──生放送というところで、ブーさんが特に印象に残ってるトラブルは?
火事と停電かな(笑)。コント中にセットが燃えたのと、始まってすぐに停電になっちゃったのと。
──あの頃は「全員集合」の生放送も毎週あって大忙しで、遊びに行ってる暇も無かったんじゃないですか?
いや、みんな飲みに行ってたんじゃない?僕と長さんは世帯持ってたから、終われば家に帰るけど。若い連中がどうしてたかは知らない(笑)。

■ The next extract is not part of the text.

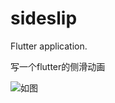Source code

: # sideslip

Flutter application.

写一个flutter的侧滑动画

![如图](https://i.loli.net/2019/07/25/5d391ee15dee979467.gif)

──ブーさんは出かけなかったんですか?渋谷公会堂の周りの風景も当時と大きく変わりましたが、渋谷の思い出はないですか?
渋公以外だと、「渋谷ジァン・ジァン」で舞台に出たくらいかな?あとはジャズ喫茶やライブハウスがあったから、若い頃はバンドで出たりしたけど。「全員集合」やってる頃に街に出ることはあんまり無かったかな?
──「全員集合」の時は直接会場入りして、そのまま帰るだけ?
そう。一番奥に畳の大部屋があって、そこをドリフ全員の楽屋として使ってたんだけど。いつもの席に座って、みんなでギャーギャー騒いでて、楽屋も面白かったですよ。稽古は前日終わってるから、当日は動きの確認だけなんだけど、どんなステージになってるか分からないからさ。行ってみたら実物大の汽車があったり、スケート場があったりしてビックリしたよ(笑)。
──凄い話ですよね。一度、生で見てみたかったです!
いまのコントって本人たちの実力が大事で、そんな大掛かりなセットでやったりしないもんね。でも、実力で出来るのは素晴らしいことだし、それは今の子たちに敵わないけど、物を使わせたらドリフが一番ですから。
──それは本当にそうだと思います。めちゃくちゃ面白かったですもん!
ちょっと気を抜いたら怪我するってところで、ずっとやってましたから。僕も屋根から落ちてお尻打ったこともあったけど、生放送だから止められないし。
──そうですよね。あと「全員集合」って、会場にお客さんを入れていて。家族連れのお客さんも多かったですが、子どもがゲラゲラ笑ってるのって、ヤル気に繋がったんじゃないですか?
子どもたちが「バカだなぁ!」って言ってるのが聞こえると「今日は大成功だ!」と思って嬉しかったね。「俺たち、バカに見えてるんだろうな。上手くいったな」って(笑)。長さんが言ってたのは、「俺たちは学歴もないし、頭も良くないから、学校コントやるなら、誰にでも分かる小学生のコントやろう」って。だから「全員集合」の出発点は学校コントなんです。小学生でも分かるような、バカバカしい学校コント。あれを何回かやって、「違うこともやってみようか?」って、母ちゃんコントとか色んなコントが生まれるんだけど。一番最初は、長さんが先生やってる学校コントだから。先生があっち向いてる間ならめちゃくちゃやっていいっていう、小学生の発想が原点なんだよね。
──はい、いまの子どもたちにもドリフみたいな存在がいて欲しいです。
あとドリフは5人いたから、僕なんか端っこで何もしなくてもいいってところもあって。5人で合わせてギャグやるのも大切だけど、ドリフには5人それぞれのカラーがあって、その5人で作り上げた形が「全員集合」なんだよね。だから、今は昔やったコントを、4人でそのままやってみたらどうなるか?ってことに興味があって。年齢的に動きや設定も変わってくると思うけど、年取ったからこその面白さもあると思うんだよね。僕、絵を描いてるんだけど、昔のコントを今やってる絵があってね。みんなじいさまなんだけど、それを想像すると楽しくてね。そういうことをやってみたいの。
──現在の4人でやるドリフのコントを、渋谷公会堂で見れたら最高です!
あっはっは、そうだね(笑)。でもね、「全員集合」みたいなステージを作れる人も今はいないだろうね、想像付かないと思う。「全員集合」だって、最初からあんなのが出来たわけじゃなかったからね。荒井さんが抜ける前、あのふてぶてしいキャラがウケて、やっとドリフの形が出来てきて。
──その後、志村(けん)さんが加入して。ドリフの成長と共にテレビや制作スタッフも成長していって、「全員集合」の形が出来ていったんですね。
そういうことなんだよね。だから、ドリフターズにしたら、渋谷公会堂で過ごした時代はすごく大事な時期だったし、あそこがすべての始まりだったよね。